A teofania indica a Jó que a atitude a tomar diante do mistério de Deus manifestado em sua criação é: mais contemplação e menos afetação. Jó julgou que sua honra de inocente fora lesada e que, diante de um tribunal, deveria ser declarado inocente. Mas para que Jó fosse declarado inocente, Deus deveria ser culpado. Essa era a lógica. Nisso Jó se expõe à hybris, ao comportamento desmesurado, pois pretende que Deus lhe preste contas. Se, de um lado, ele não teve pecado para cair no sofrimento, de outro lado, arvorando-se em zelar pela própria honra e chamando a Deus para um tribunal, arrisca-se a cair no maior erro que o ser humano pode cometer: julgar que o cosmo e Deus existem somente para lhe dar as satisfações exigidas pelo seu pequeno pensamento. A verdade é que estamos envoltos num dinamismo de gratuidade que não podemos explicar. Nada nos é devido. Nem podemos nos levantar com pretensos direitos em confronto com a Origem da nossa existência. Somos fruto de uma Fonte misteriosa que jorra gratuidade. Pequeninos pela nossa localização no âmbito da totalidade, somos, no entanto, grandes pelo poder de contemplar e vislumbrar, no mistério, o rosto de Deus.

Jó, ao final, encontra a paz, mesmo sem ter recuperado o que perdera. Seu enorme sofrimento não foi explicado, mas Jó entendeu que Deus estava presente, e isto lhe bastou. Não foi a mudança das coisas que deu paz ao coração de Jó, mas o seu novo olhar é que entendeu que Deus é mistério - mas mistério que está presente -, e nisso encontrou serenidade.

Deus repreende os amigos de Jó, que não souberam falar. A teologia deles falhou. Eles agora devem se dirigir a Jó para que este interceda por eles.
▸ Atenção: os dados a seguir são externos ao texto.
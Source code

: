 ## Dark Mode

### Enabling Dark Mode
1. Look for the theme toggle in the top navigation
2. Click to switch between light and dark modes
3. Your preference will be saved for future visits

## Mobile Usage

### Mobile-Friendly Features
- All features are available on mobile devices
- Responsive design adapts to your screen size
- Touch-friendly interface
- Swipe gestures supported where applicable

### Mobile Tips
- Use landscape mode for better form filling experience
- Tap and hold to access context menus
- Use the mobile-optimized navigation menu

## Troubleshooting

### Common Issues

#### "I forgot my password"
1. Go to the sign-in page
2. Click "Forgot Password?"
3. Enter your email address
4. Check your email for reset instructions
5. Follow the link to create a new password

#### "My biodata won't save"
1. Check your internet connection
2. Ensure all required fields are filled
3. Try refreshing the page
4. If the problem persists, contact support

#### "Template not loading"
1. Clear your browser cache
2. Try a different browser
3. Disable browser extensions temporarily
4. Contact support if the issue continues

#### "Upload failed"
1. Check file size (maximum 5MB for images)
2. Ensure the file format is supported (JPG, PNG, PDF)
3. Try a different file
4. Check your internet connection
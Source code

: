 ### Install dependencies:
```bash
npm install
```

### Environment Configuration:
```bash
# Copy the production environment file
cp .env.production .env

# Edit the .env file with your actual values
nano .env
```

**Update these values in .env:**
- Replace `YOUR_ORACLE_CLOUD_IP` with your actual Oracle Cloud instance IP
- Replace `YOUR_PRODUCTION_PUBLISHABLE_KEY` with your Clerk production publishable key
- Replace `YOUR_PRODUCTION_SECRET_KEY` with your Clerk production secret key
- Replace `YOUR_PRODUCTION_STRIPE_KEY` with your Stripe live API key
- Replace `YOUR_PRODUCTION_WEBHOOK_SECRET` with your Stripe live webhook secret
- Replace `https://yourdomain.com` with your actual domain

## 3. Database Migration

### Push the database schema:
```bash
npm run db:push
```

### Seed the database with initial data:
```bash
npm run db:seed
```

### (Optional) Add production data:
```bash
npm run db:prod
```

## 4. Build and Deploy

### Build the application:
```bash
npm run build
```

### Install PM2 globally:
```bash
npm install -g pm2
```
Embora Jó tivesse estado muito afetado e atordoado, a sua inquietude o colocou mais próximo do mistério de Deus do que estavam os amigos com suas respostas esquematizadas e fechadas.

O epílogo, em prosa, diz que, depois de tudo, Jó foi de novo abençoado com saúde, filhos e bens. Parece ceder à teologia da retribuição que fora criticada antes. Mas a lição estava dada: Deus é mistério e sua presença não é a presença imaginada por nós, a presença que mais se ajusta aos nossos problemas, mas a presença, efetiva, de quem é mais alto do que nossa altura e mais íntimo do que nossa intimidade.